Now, he has told the BBC that he has received positive indications from the palace towards his proposals.
However, he insisted that the talks could only be about ways of ending the monarchy and the king should be clear about that.
“If the king does not respect the people’s verdict and thinks of some mischief, that will harm himself, his offspring and the country as well. I hope he will not take any foolish measures.”
Prachanda said he hoped the king would “voluntarily resign” on the day of the first sitting of the assembly, which is expected to implement an earlier decision to turn Nepal into a republic.
That, the former rebel leader said, would be an examplary gesture from the king to help build a “new Nepal”.
Prachanda led a decade-long insurgency to turn Nepal into a communist republic. Some 13,000 lives were lost in the violence.
He joined mainstream politics two years ago with a commitment to the multi-party system but was insistent on abolishing the 240-year-old institution of monarchy.

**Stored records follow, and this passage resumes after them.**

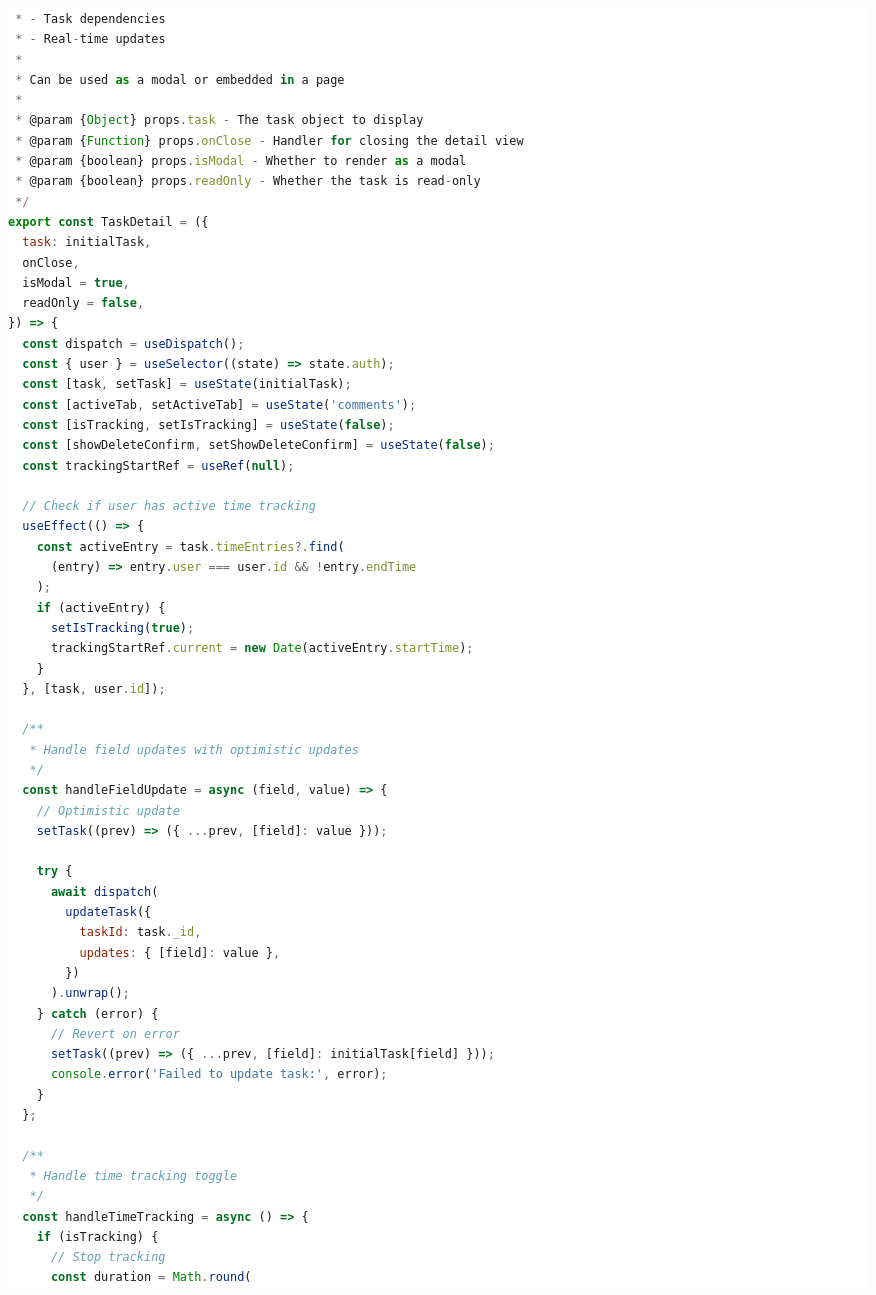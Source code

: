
```javascript
 * - Task dependencies
 * - Real-time updates
 *
 * Can be used as a modal or embedded in a page
 *
 * @param {Object} props.task - The task object to display
 * @param {Function} props.onClose - Handler for closing the detail view
 * @param {boolean} props.isModal - Whether to render as a modal
 * @param {boolean} props.readOnly - Whether the task is read-only
 */
export const TaskDetail = ({
  task: initialTask,
  onClose,
  isModal = true,
  readOnly = false,
}) => {
  const dispatch = useDispatch();
  const { user } = useSelector((state) => state.auth);
  const [task, setTask] = useState(initialTask);
  const [activeTab, setActiveTab] = useState('comments');
  const [isTracking, setIsTracking] = useState(false);
  const [showDeleteConfirm, setShowDeleteConfirm] = useState(false);
  const trackingStartRef = useRef(null);

  // Check if user has active time tracking
  useEffect(() => {
    const activeEntry = task.timeEntries?.find(
      (entry) => entry.user === user.id && !entry.endTime
    );
    if (activeEntry) {
      setIsTracking(true);
      trackingStartRef.current = new Date(activeEntry.startTime);
    }
  }, [task, user.id]);

  /**
   * Handle field updates with optimistic updates
   */
  const handleFieldUpdate = async (field, value) => {
    // Optimistic update
    setTask((prev) => ({ ...prev, [field]: value }));

    try {
      await dispatch(
        updateTask({
          taskId: task._id,
          updates: { [field]: value },
        })
      ).unwrap();
    } catch (error) {
      // Revert on error
      setTask((prev) => ({ ...prev, [field]: initialTask[field] }));
      console.error('Failed to update task:', error);
    }
  };

  /**
   * Handle time tracking toggle
   */
  const handleTimeTracking = async () => {
    if (isTracking) {
      // Stop tracking
      const duration = Math.round(
```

He had equally bitter relations with the Nepalese army.
But Prachanda told the BBC he had no intention of meddling with army affairs as it had already committed itself to work under a democratically-elected government.
The Maoists were expected to trail behind Nepal’s two main parties in last month’s polls.
But they baffled observers and the international community by winning twice as many seats as their nearest rival.